Фет – самый немецкий из русских поэтов, более того, он превосходный переводчик (наряду с Жуковским), который, помимо прочего, любезно перевел на русский «Фауста». В Фете уже выразилось то, что почти в то же время стал развивать Майков: склонность к стилизации, которую чаще всего можно найти у французских парнасцев.
Искусство стиля, можно назвать его и эклектизмом, было свойственно многим одаренным поэтам Германии во второй половине XIX века: Гейзе, Гейбелю, Шаку. Майков по большому счету эклектик и законный брат этих немцев. Добавим к нему темпераментного и вдохновенного драматурга графа Алексея Толстого, и, таким образом, будут названы важнейшие имена того направления, которое позднее будет представлено лириками Полонским, Меем и Апухтиным и которое нашло выход в современность в нервозной лирике Фофанова. Сегодня лучшие мастера этого направления – лирики К. Р. (великий князь Константин), граф Кутузов и писатель Бунин[628].

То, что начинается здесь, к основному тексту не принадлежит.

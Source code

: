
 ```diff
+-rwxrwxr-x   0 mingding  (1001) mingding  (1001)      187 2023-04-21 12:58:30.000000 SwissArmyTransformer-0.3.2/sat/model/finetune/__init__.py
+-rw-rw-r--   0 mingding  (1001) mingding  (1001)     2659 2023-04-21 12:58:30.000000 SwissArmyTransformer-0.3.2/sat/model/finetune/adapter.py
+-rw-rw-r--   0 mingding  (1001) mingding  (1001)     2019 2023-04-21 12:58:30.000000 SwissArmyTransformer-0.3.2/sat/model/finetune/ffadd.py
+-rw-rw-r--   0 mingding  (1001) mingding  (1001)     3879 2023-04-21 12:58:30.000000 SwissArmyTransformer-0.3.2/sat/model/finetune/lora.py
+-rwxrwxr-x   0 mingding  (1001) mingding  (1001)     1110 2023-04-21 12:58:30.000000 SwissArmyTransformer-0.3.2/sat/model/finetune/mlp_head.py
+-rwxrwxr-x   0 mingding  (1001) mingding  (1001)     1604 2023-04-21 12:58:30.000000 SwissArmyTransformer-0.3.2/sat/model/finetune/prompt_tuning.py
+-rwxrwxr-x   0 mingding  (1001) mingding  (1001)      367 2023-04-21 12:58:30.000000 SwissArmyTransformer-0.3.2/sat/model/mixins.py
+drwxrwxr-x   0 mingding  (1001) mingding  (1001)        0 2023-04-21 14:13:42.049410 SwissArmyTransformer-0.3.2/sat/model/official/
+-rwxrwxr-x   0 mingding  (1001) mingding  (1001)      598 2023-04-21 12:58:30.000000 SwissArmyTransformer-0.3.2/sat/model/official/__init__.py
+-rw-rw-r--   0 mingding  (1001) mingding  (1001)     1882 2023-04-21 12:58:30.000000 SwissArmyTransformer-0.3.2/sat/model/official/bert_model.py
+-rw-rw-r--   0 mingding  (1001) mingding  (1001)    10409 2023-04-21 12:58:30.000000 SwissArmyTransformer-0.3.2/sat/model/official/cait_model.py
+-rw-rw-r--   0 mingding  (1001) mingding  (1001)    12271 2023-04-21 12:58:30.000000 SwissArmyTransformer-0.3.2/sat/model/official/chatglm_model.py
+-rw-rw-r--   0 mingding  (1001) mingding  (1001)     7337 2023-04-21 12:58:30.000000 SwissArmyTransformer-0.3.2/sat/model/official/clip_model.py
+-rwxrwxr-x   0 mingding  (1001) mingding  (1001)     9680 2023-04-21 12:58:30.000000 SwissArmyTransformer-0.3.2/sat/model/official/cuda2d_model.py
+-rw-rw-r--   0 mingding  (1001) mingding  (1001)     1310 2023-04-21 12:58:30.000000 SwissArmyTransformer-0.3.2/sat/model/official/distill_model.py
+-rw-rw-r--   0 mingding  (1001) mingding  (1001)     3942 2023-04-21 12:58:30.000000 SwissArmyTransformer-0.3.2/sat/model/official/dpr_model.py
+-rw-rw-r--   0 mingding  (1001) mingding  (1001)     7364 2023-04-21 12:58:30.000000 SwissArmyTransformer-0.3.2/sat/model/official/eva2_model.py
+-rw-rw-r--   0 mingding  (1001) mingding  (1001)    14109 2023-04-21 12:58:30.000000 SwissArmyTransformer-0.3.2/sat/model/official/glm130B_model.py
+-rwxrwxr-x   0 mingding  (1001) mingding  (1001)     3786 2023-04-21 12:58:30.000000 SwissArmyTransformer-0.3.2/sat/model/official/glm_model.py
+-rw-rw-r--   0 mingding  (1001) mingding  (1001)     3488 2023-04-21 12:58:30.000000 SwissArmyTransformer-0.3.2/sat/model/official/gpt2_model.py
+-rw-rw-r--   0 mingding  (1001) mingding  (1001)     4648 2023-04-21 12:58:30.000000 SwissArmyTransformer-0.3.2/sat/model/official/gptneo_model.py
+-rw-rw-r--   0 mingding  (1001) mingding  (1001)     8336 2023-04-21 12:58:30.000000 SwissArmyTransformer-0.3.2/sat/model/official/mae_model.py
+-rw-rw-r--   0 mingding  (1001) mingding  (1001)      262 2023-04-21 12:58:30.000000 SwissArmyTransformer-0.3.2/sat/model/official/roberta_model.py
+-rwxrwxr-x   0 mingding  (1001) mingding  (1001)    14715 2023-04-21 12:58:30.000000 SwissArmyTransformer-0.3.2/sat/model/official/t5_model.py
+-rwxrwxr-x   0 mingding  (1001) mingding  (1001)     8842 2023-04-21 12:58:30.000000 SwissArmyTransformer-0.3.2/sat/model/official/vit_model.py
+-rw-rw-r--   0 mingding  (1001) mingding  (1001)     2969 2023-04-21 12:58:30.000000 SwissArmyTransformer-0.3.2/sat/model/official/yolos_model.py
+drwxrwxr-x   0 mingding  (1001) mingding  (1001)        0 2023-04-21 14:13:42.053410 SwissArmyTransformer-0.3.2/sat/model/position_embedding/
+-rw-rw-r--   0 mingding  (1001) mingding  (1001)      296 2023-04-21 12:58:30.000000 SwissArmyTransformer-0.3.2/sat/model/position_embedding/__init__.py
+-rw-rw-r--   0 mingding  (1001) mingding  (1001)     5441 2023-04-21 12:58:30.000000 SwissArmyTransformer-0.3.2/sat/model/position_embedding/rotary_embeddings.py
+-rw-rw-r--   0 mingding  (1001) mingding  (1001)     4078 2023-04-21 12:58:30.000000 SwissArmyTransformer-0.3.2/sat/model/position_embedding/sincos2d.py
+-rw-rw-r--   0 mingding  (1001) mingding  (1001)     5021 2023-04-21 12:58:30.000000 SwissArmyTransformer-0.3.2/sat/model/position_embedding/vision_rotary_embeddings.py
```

Рядом с Парнасом стоит отчасти зависимое от него эзотерическое направление, впервые, вероятно, представленное уже упомянутым Тютчевым и Аполлоном Григорьевым. Позже на этот путь вступили мрачный и разрываемый противоречиями поэт Случевский (однако он тоже был эклектиком) и христианнейший Владимир Соловьев, в центре стихов которого стоит культ Вечной Женственности.
Вечная женственность здесь – душа мира, и ее самый возвышенный символ – образ Девы-Богоматери. В этом символе каждый одержит победу над Сатаной и искушением. Соловьев варьирует любимую тему всеми способами и всегда находит новые слова и восхваления для совершенного содержания его грез.
Конечно, было бы заблуждением утверждать, что Соловьев был певцом женщины: женщина тонет в символе Вечной Женственности, телесное – в только духовном, это высочайший триумф ноумена над феноменом.
Соловьев, трое непосредственных учеников которого являются самыми талантливыми из ныне живущих поэтов, ведет нас к современности, однако прежде мы должны упомянуть еще несколько факторов, формирующих литературу.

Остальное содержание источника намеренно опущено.